I'm still working on that specialized seat dance to help me get up those steep, loose technical hill climbs.


----------



## verslowrdr (Mar 22, 2004)

The best advice of this season came from my stomach: one foil pouch of apple juice about 15 minutes before starting a ride = faster, stronger, and significantly less pain on the long hard climb out of town. Who the h3ll would have thought it would made such a difference?!? I'm still trying to figure that one out, but who am I to argue with improved performance....


----------



## shamus63 (Aug 18, 2007)

"Get a damn bike!"

Guess I couldn't argue that logic.


----------



## SuperKat (Mar 27, 2005)

"Send your fork back to SRAM. You can't ride it with oil leaking out of it like that."


----------



## MtbRN (Jun 8, 2006)

The biggest one for me has been "eat and drink even if you don't feel hungry or thirsty". Sometimes when I'm really working hard I just have no interest in food. I've made an effort this year to have a snack or a gel at almost every rest break, and keep hydrated, and it has made a world of difference. No bonking this year! It helps that I have developed a taste for the Vanilla Bean flavored Gu Gel, so I don't feel like I'm having to choke down something nasty just to fuel the machine (-:

Second is one from the boyfriend, who has an over-developed sense of competitiveness. "Even if you're hurting, you need to push harder". His opinion is that women riders tend to back off when things get painful (ie; on a long steep climb). I've tried to push my threshold of discomfort a bit this year, and I've been really surprised that I can still go faster or climb harder even if I feel like I'm already killing myself.


----------



## catzilla (Jan 31, 2004)

This actually came from last season, but whatever. It was advice that changed my riding, and it's the advice I love to pass on.
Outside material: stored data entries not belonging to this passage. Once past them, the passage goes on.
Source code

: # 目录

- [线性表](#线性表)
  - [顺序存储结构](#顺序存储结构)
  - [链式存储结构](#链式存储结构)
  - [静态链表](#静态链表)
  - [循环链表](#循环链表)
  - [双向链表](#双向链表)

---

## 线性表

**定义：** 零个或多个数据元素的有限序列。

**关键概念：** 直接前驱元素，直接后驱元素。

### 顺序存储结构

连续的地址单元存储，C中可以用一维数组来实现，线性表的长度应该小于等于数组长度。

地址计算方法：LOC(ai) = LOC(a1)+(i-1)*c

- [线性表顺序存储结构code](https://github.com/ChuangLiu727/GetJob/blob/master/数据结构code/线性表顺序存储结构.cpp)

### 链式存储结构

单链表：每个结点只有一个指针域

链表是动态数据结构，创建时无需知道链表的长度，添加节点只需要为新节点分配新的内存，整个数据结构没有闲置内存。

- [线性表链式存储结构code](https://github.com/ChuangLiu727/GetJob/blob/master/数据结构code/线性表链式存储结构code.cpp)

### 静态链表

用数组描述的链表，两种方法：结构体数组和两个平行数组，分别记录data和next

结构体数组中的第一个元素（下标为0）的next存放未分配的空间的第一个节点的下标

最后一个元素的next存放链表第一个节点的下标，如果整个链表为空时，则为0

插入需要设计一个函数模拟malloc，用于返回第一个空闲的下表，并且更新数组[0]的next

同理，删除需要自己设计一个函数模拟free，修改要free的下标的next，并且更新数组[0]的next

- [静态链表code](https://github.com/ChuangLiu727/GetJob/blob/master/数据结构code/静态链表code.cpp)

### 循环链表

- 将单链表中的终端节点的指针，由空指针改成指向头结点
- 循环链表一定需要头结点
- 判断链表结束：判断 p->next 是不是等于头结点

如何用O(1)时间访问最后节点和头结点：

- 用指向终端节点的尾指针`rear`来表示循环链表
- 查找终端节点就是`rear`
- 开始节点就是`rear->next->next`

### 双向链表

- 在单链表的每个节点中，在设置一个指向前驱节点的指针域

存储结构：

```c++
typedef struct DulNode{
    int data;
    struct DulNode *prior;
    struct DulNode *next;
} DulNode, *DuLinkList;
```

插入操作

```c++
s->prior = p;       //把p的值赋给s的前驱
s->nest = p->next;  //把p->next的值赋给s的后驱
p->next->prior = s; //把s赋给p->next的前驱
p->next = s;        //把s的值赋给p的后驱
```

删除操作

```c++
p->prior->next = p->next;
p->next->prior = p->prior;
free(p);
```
One finger on the front and rear brake. Not two. And definitely not three.

Since learning this, I've realized that nearly all women brake with two fingers because their brakes are set up wrong. They need their middle finger to reach the levers. Because they are often pulling at the bend in the brakes which is closest to the handlebar, they need both fingers for the power as this is the weakest part of the lever.

There is a 2mm allen screw on the inside of most levers. Adjusting this brings the lever in so that you can reach it with your forefinger. Next, move your shifters and brake levers in closer to the stem so that you can reach the outside of the lever. This is always a compromise as you want to be able to comfortably shift. 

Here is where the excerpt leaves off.